He was, in short, one of the old-fashioned humanitarians of the eighteenth century, a class which we may or may not have conquered in moral theory, but which we most certainly have not conquered in moral practice. Robert Browning senior destroyed all his fortunes in order to protest against black slavery; white slavery may be, as later economists tell us, a thing infinitely worse, but not many men destroy their fortunes in order to protest against it. The ideals of the men of that period appear to us very unattractive; to them duty was a kind of chilly sentiment. But when we think what they did with those cold ideals, we can scarcely feel so superior. They uprooted the enormous Upas of slavery, the tree that was literally as old as the race of man. They altered the whole face of Europe with their deductive fancies.

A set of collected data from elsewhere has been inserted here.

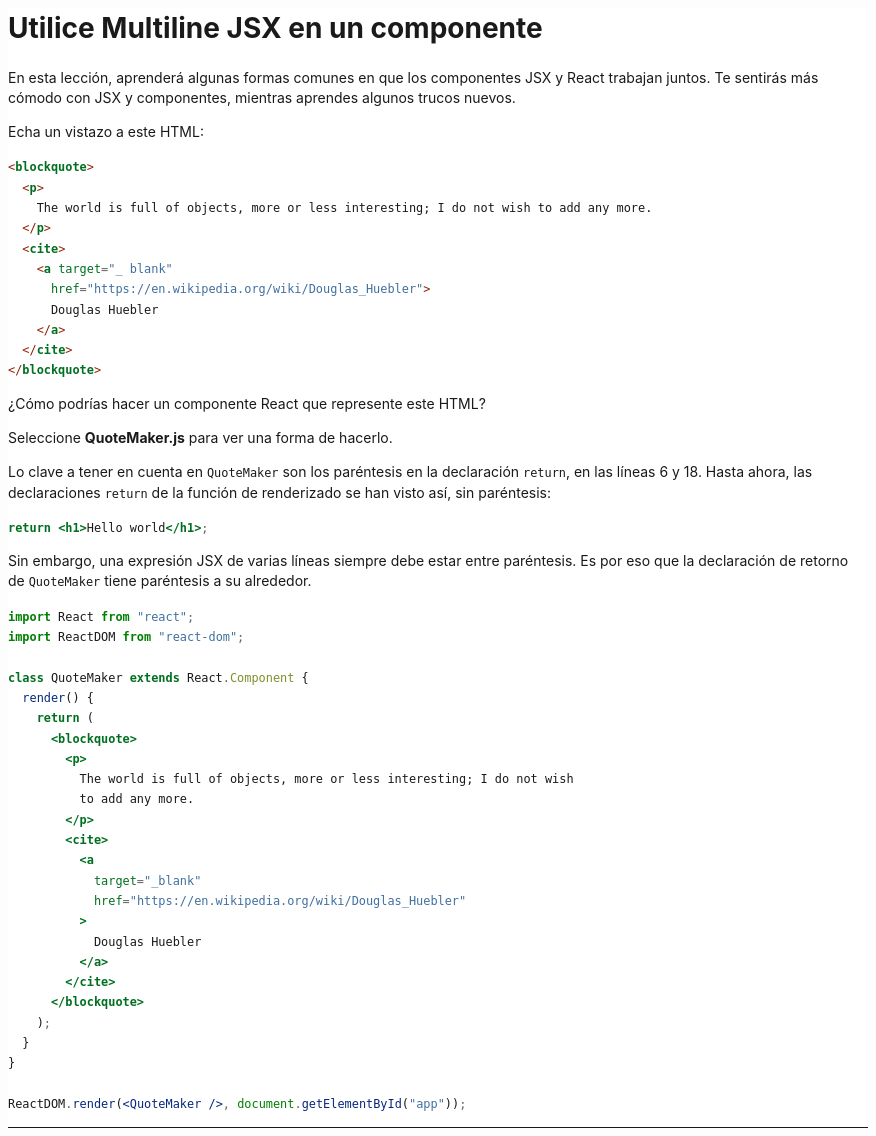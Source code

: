 # Utilice Multiline JSX en un componente

En esta lección, aprenderá algunas formas comunes en que los componentes JSX y React trabajan juntos. Te sentirás más cómodo con JSX y componentes, mientras aprendes algunos trucos nuevos.

Echa un vistazo a este HTML:

```HTML
<blockquote>
  <p>
    The world is full of objects, more or less interesting; I do not wish to add any more.
  </p>
  <cite>
    <a target="_ blank"
      href="https://en.wikipedia.org/wiki/Douglas_Huebler">
      Douglas Huebler
    </a>
  </cite>
</blockquote>
```

¿Cómo podrías hacer un componente React que represente este HTML?

Seleccione **QuoteMaker.js** para ver una forma de hacerlo.

Lo clave a tener en cuenta en `QuoteMaker` son los paréntesis en la declaración `return`, en las líneas 6 y 18. Hasta ahora, las declaraciones `return` de la función de renderizado se han visto así, sin paréntesis:

```jsx
return <h1>Hello world</h1>;
```

Sin embargo, una expresión JSX de varias líneas siempre debe estar entre paréntesis. Es por eso que la declaración de retorno de `QuoteMaker` tiene paréntesis a su alrededor.

```jsx
import React from "react";
import ReactDOM from "react-dom";

class QuoteMaker extends React.Component {
  render() {
    return (
      <blockquote>
        <p>
          The world is full of objects, more or less interesting; I do not wish
          to add any more.
        </p>
        <cite>
          <a
            target="_blank"
            href="https://en.wikipedia.org/wiki/Douglas_Huebler"
          >
            Douglas Huebler
          </a>
        </cite>
      </blockquote>
    );
  }
}

ReactDOM.render(<QuoteMaker />, document.getElementById("app"));
```

---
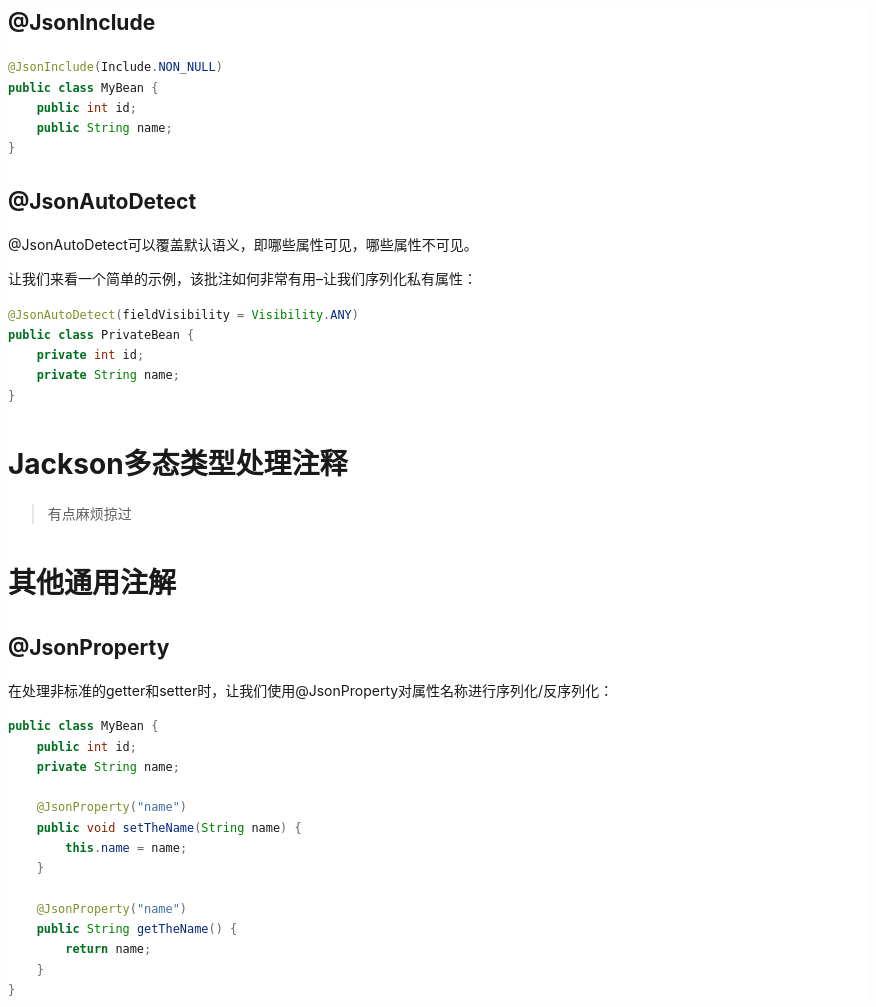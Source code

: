 ## @JsonInclude

```java
@JsonInclude(Include.NON_NULL)
public class MyBean {
    public int id;
    public String name;
}
```

## @JsonAutoDetect

@JsonAutoDetect可以覆盖默认语义，即哪些属性可见，哪些属性不可见。

让我们来看一个简单的示例，该批注如何非常有用–让我们序列化私有属性：

```java
@JsonAutoDetect(fieldVisibility = Visibility.ANY)
public class PrivateBean {
    private int id;
    private String name;
}
```

# Jackson多态类型处理注释

> 有点麻烦掠过

# 其他通用注解

## @JsonProperty

在处理非标准的getter和setter时，让我们使用@JsonProperty对属性名称进行序列化/反序列化：

```java
public class MyBean {
    public int id;
    private String name;
 
    @JsonProperty("name")
    public void setTheName(String name) {
        this.name = name;
    }
 
    @JsonProperty("name")
    public String getTheName() {
        return name;
    }
}
```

We have ideals that are really better, ideals of passion, of mysticism, of a sense of the youth and adventurousness of the earth; but it will be well for us if we achieve as much by our frenzy as they did by their delicacies. It scarcely seems as if we were as robust in our very robustness as they were robust in their sensibility.
Robert Browning’s mother was the daughter of William Wiedermann, a German merchant settled in Dundee, and married to a Scotch wife. One of the poet’s principal biographers has suggested that from this union of the German and Scotch, Browning got his metaphysical tendency; it is possible; but here again we must beware of the great biographical danger of making mountains out of molehills. What Browning’s mother unquestionably did give to him, was in the way of training — a very strong religious habit, and a great belief in manners. Thomas Carlyle called her “the type of a Scottish gentlewoman,” and the phrase has a very real significance to those who realise the peculiar condition of Scotland, one of the very few European countries where large sections of the aristocracy are Puritans; thus a Scottish gentlewoman combines two descriptions of dignity at the same time. Little more is known of this lady except the fact that after her death Browning could not bear to look at places where she had walked.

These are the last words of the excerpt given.